Susan Goldberg is an American journalist, former editor in chief of National Geographic Magazine, and current President and CEO of the WGBH Educational Foundation, the largest provider of programming to PBS. Before joining National Geographic, Goldberg worked at Bloomberg and USA Today. She is an advocate for cross-platform storytelling.

== Education ==
Goldberg grew up in Ann Arbor, Michigan to a Jewish family, and fell in love with journalism when in the eighth grade she wrote a paper entitled "Opportunities in Journalism." Goldberg thinks her career success began as a 20-year-old at the Seattle Post-Intelligencer, when she was hired from an 8-week internship into full-time job as a reporter. To take the job at the paper Goldberg dropped out of college. Goldberg eventually graduated from Michigan State University in 1987 with a BA in journalism. She has since established the Susan Goldberg Scholarship. She is a member of the Alumni board of directors in the College of Communication Arts and Sciences. In 2015 Goldberg returned to Michigan State to deliver the commencement speech.

== Career ==
Goldberg moved to Michigan's Detroit Free Press, where she became the first woman to be sent to Lansing, the state capital, where she covered the governor and legislature. She simultaneously finished her degree at Michigan State University. She then moved to California's San Jose Mercury News, as a reporter, where she played a key role in the paper's coverage of the Loma Prieta earthquake, which went on to win a Pulitzer Prize. In 1989 she joined USA Today and, over ten years, worked across News, Life and Enterprise. Goldberg moved up the ranks at USA Today and eventually became deputy managing editor.

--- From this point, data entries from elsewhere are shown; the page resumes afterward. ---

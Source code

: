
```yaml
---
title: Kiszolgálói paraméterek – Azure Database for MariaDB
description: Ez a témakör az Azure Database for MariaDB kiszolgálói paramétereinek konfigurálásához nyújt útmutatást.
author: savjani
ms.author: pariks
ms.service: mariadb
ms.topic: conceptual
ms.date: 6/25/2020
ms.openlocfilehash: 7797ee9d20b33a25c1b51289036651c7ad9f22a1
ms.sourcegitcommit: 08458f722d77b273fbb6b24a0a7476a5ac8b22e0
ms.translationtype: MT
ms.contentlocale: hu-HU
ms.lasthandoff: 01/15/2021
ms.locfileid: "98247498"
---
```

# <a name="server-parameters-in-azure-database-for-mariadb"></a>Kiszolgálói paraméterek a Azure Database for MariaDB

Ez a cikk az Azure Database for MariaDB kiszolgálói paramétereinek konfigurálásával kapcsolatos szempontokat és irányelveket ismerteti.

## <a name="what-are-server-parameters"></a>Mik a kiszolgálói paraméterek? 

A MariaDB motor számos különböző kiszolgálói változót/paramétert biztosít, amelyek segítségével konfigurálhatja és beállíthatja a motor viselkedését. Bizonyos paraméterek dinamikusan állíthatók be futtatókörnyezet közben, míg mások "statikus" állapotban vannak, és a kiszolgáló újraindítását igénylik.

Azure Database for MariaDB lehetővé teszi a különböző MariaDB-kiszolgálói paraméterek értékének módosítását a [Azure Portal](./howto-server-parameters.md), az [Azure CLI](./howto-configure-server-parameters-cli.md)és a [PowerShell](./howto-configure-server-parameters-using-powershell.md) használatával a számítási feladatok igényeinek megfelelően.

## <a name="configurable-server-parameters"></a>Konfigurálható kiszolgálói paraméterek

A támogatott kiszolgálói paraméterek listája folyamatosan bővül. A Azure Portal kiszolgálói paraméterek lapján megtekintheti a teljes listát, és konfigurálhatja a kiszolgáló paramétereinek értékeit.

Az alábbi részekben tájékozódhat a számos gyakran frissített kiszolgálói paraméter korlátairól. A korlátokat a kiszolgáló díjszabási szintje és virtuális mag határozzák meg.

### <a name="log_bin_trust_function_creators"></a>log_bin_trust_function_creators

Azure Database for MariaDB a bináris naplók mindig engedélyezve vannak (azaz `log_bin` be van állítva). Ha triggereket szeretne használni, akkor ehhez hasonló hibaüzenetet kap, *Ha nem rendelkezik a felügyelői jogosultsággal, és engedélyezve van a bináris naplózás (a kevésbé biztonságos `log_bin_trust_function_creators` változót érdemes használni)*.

After 11 years of marriage, Goldberg's first husband died in 1999. She returned to the San Jose Mercury News to become managing editor. In 2007 she resigned to join Cleveland's The Plain Dealer. When Goldberg left The Plain Dealer, she was upset: "in a short time, I have become deeply attached to Cleveland".

In 2010 she was approached by Bloomberg, and what began as a West Coast job resulted in becoming executive editor of Bloomberg's Washington Bureau. Of her editorial leadership, Frank Bass said that in her leadership, "Goldberg proved that patience and enthusiasm aren't mutually exclusive traits." During 2012 and 2013 Goldberg was president of the American Society of News Editors, with a focus on developing young leaders in journalism. Goldberg was voted one of Washington's 11 most influential women in the media by Washingtonian magazine in 2013.

Goldberg's tenure as editor in chief of National Geographic ended in 2022, after which she took up a position as professor and vice dean at Arizona State University’s Walter Cronkite School of Journalism. In December 2022, she was named president and CEO of WGBH, replacing Jon Abbot as the first woman to lead the foundation.

== National Geographic ==
National Geographic magazine was first published in October 1888. In 2014 Goldberg became the 10th editor of the magazine. She was the first woman to edit the magazine since it was first published in 1888. She is also the first Jewish editor in chief of the magazine. With Goldberg in charge, it won a National Magazine Award for best website and the George Polk Award for reporting. Goldberg received the 2015 Exceptional Woman in Publishing Award.

In January 2017 the National Geographic published an issue that explored gender issues, "Gender Revolution." The edition was shortlisted for a Pulitzer Prize, for "a deep and sensitive exploration of gender worldwide, using remarkable photography, moving video and clear writing to illuminate a subject that is at once familiar and misunderstood." It received considerable media attention, prompting many comments from readers, which Goldberg responded to. In 2018 "Gender Revolution" won the Best News and Politics and Best Cover Readers' Choice awards in the ASME Cover Contest.

In 2017 the Washingtonian Magazine selected Goldberg as one of Washington's most powerful women. She is a board member of The Reporters Committee for Freedom of the Press. She is also on the board of the National Museum for Women in the Arts in Washington.

In 2022 Goldberg stepped down from her position as editor in chief at National Geographic.

==Bibliography==

- Goldberg, Susan (2017). "Talking toilets with Matt Damon"

==Personal life==
Goldberg is married to Geoffrey Etnire, a real estate lawyer, and they live in Washington, D.C.